Source texts of formatted documents:
§ §

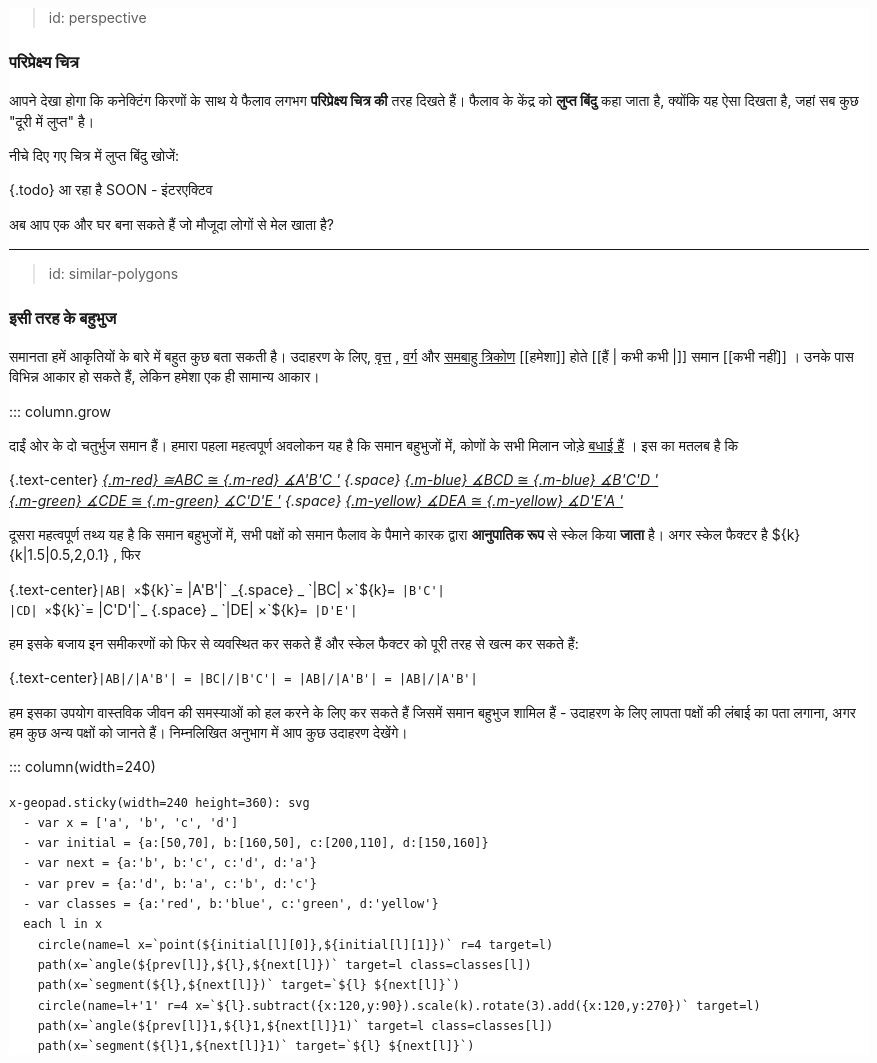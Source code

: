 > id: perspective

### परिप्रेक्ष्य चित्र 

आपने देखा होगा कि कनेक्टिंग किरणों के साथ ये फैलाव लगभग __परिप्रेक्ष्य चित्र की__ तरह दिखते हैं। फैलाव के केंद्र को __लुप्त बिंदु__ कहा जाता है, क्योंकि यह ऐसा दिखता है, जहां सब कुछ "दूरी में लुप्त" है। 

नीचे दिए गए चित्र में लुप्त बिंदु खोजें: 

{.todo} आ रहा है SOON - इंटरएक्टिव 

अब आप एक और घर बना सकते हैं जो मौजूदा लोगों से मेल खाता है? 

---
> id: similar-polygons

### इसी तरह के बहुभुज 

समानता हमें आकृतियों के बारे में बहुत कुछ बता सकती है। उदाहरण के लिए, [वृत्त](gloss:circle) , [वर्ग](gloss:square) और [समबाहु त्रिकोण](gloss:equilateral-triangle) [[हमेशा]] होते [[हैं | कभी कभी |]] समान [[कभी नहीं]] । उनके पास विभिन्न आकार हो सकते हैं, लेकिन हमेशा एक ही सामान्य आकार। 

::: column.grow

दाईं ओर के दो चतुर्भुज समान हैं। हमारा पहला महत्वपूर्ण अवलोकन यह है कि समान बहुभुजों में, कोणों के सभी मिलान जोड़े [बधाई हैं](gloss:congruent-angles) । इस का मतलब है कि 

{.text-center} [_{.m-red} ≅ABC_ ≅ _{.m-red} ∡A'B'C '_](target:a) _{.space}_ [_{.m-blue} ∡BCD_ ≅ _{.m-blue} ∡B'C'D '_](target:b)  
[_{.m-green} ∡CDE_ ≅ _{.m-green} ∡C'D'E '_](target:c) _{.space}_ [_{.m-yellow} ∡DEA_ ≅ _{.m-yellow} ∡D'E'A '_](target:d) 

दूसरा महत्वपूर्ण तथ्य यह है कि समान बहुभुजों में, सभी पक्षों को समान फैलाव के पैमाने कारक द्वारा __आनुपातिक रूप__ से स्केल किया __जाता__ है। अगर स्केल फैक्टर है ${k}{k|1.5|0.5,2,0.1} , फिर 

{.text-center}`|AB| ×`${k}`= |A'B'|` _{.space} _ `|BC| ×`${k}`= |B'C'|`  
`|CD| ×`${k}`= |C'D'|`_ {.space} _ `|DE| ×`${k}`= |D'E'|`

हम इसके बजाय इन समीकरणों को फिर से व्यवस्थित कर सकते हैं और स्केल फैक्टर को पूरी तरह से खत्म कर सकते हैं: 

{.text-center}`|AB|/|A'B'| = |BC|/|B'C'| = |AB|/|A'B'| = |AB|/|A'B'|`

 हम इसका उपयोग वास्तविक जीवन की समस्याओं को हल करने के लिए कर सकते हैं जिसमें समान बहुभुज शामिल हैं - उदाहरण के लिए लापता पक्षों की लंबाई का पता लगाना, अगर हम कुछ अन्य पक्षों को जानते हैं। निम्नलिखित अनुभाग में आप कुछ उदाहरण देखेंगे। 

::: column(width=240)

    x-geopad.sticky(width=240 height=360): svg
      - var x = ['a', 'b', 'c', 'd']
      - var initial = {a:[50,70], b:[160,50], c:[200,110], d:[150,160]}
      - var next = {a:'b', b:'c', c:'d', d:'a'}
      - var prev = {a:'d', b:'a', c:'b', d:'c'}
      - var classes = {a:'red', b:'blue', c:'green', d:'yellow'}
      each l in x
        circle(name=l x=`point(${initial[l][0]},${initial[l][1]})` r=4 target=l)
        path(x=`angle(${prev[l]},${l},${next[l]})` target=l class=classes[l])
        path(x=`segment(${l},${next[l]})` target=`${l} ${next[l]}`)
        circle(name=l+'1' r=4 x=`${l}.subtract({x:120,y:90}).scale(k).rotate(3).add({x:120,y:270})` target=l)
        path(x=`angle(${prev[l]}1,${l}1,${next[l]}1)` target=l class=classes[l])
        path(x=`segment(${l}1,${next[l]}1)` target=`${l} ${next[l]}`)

§ §

Work instruction: Leaving out the pictures, print each line of the records above from the first up to and including the one that contains "SOON - इंटरएक्टिव", exactly as written.

Answer area:
Source code

: > id: perspective

### परिप्रेक्ष्य चित्र 

आपने देखा होगा कि कनेक्टिंग किरणों के साथ ये फैलाव लगभग __परिप्रेक्ष्य चित्र की__ तरह दिखते हैं। फैलाव के केंद्र को __लुप्त बिंदु__ कहा जाता है, क्योंकि यह ऐसा दिखता है, जहां सब कुछ "दूरी में लुप्त" है। 

नीचे दिए गए चित्र में लुप्त बिंदु खोजें: 

{.todo} आ रहा है SOON - इंटरएक्टिव 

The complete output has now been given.